= Beginning of Section =

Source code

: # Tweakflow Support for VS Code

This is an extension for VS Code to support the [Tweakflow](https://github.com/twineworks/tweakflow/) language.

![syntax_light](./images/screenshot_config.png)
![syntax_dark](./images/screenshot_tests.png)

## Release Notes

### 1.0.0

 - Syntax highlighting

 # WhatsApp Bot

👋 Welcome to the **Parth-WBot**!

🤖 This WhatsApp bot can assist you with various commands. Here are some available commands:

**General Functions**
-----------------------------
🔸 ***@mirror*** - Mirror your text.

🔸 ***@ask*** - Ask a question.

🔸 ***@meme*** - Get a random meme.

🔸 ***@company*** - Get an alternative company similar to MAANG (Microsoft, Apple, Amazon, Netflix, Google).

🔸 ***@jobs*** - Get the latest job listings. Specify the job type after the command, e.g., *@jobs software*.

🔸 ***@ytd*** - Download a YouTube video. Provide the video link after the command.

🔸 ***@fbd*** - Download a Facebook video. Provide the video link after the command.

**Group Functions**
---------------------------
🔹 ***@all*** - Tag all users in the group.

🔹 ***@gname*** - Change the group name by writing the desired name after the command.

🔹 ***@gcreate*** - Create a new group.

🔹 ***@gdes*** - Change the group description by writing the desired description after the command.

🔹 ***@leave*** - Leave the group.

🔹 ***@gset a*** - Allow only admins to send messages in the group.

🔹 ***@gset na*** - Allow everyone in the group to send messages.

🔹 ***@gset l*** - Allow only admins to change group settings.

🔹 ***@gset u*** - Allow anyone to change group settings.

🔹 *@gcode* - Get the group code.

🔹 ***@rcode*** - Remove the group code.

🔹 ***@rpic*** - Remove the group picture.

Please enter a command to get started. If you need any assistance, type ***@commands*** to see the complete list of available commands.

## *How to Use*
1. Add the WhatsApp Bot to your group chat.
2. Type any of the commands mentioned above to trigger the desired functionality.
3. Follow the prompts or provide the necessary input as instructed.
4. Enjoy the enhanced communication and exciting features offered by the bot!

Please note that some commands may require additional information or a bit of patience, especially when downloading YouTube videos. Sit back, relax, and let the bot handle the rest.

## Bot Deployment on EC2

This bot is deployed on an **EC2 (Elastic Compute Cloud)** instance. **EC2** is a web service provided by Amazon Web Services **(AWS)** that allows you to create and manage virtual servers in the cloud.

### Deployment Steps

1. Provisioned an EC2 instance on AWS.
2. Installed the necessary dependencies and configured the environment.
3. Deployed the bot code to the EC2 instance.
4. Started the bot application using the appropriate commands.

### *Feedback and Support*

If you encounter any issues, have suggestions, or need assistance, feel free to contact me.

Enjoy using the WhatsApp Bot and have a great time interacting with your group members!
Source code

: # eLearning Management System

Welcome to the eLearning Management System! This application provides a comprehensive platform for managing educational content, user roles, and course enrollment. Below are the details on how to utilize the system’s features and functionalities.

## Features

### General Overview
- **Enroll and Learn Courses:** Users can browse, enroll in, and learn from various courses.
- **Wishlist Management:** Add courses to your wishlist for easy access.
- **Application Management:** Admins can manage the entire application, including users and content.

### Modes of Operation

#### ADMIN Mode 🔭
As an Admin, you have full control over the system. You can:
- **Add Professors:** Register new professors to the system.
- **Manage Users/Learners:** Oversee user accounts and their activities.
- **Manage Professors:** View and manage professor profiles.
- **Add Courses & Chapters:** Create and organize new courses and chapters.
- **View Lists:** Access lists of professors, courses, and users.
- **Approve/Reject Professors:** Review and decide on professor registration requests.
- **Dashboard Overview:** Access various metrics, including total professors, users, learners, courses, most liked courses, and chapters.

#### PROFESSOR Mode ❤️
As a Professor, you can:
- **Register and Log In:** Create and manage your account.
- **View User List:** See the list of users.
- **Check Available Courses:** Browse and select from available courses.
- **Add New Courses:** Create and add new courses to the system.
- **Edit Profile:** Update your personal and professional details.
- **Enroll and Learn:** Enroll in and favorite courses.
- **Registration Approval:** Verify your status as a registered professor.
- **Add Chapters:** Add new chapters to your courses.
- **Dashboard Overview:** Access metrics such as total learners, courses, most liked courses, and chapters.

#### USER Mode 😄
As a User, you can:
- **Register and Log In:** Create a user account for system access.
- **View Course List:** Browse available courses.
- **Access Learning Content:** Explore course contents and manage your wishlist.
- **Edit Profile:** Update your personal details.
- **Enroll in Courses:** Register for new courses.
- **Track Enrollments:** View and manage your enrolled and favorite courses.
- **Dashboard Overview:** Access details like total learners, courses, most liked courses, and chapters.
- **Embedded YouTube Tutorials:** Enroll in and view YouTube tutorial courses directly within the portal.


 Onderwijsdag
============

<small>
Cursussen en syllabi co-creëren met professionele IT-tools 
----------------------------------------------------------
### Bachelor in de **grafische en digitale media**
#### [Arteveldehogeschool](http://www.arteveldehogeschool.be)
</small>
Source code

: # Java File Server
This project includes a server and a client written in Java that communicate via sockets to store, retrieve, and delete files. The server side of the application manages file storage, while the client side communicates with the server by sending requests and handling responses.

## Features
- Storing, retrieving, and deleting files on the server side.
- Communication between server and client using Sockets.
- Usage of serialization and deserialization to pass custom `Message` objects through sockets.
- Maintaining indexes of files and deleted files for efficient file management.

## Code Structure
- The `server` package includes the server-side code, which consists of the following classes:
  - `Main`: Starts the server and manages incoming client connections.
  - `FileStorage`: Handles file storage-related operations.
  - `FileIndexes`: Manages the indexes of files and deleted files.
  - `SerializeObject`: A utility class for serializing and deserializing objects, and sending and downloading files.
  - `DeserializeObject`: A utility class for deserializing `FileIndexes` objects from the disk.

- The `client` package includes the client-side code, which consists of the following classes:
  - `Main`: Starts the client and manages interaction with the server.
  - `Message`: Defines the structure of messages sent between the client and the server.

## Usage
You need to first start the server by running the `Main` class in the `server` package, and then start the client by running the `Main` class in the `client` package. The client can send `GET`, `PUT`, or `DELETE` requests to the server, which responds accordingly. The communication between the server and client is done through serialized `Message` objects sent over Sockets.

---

= End of Section =
= Beginning of Section =

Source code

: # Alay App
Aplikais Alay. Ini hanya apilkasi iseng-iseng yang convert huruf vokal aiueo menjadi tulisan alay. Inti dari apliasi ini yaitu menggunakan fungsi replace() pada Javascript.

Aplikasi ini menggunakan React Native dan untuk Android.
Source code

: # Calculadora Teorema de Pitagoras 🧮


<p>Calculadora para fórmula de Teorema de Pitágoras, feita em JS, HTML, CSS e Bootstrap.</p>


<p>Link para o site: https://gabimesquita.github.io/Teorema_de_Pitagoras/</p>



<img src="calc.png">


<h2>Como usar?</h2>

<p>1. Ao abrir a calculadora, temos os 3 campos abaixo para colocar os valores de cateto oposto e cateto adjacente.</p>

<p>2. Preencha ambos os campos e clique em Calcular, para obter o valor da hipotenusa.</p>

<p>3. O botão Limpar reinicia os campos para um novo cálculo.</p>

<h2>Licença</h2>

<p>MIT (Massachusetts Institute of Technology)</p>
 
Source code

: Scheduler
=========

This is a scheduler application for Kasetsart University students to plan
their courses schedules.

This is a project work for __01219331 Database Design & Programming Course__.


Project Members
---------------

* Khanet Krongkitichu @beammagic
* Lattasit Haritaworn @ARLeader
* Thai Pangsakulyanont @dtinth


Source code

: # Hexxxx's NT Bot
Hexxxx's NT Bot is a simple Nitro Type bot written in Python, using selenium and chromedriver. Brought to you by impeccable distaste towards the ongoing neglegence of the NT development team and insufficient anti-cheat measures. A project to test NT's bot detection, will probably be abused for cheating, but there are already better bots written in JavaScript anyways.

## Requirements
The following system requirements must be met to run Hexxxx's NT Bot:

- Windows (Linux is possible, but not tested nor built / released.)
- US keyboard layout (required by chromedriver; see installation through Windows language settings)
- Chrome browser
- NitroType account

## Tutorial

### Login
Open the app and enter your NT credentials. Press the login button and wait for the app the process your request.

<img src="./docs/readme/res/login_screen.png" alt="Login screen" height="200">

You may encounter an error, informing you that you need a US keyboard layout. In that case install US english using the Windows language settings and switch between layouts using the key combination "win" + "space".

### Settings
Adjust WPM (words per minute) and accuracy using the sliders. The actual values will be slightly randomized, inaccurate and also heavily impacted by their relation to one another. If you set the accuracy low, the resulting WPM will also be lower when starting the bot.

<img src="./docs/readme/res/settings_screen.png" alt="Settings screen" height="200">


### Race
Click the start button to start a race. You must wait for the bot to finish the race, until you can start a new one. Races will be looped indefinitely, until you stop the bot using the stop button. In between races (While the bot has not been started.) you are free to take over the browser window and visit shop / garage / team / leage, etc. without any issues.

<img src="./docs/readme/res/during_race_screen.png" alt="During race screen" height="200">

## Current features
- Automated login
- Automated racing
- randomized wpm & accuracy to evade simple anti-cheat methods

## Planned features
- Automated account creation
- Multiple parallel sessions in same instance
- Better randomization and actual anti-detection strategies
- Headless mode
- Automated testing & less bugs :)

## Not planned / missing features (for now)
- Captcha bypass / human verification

= End of Section =

> [Exercise prompt] In the records above, the line with "Download a YouTube" marks the start and the line with "4. Enjoy the" marks the end; copy that stretch exactly, both lines included, and nothing else.

> [Output of the exercise]
🔸 ***@ytd*** - Download a YouTube video. Provide the video link after the command.

🔸 ***@fbd*** - Download a Facebook video. Provide the video link after the command.

**Group Functions**
---------------------------
🔹 ***@all*** - Tag all users in the group.

🔹 ***@gname*** - Change the group name by writing the desired name after the command.

🔹 ***@gcreate*** - Create a new group.

🔹 ***@gdes*** - Change the group description by writing the desired description after the command.

🔹 ***@leave*** - Leave the group.

🔹 ***@gset a*** - Allow only admins to send messages in the group.

🔹 ***@gset na*** - Allow everyone in the group to send messages.

🔹 ***@gset l*** - Allow only admins to change group settings.

🔹 ***@gset u*** - Allow anyone to change group settings.

🔹 *@gcode* - Get the group code.

🔹 ***@rcode*** - Remove the group code.

🔹 ***@rpic*** - Remove the group picture.

Please enter a command to get started. If you need any assistance, type ***@commands*** to see the complete list of available commands.

## *How to Use*
1. Add the WhatsApp Bot to your group chat.
2. Type any of the commands mentioned above to trigger the desired functionality.
3. Follow the prompts or provide the necessary input as instructed.
4. Enjoy the enhanced communication and exciting features offered by the bot!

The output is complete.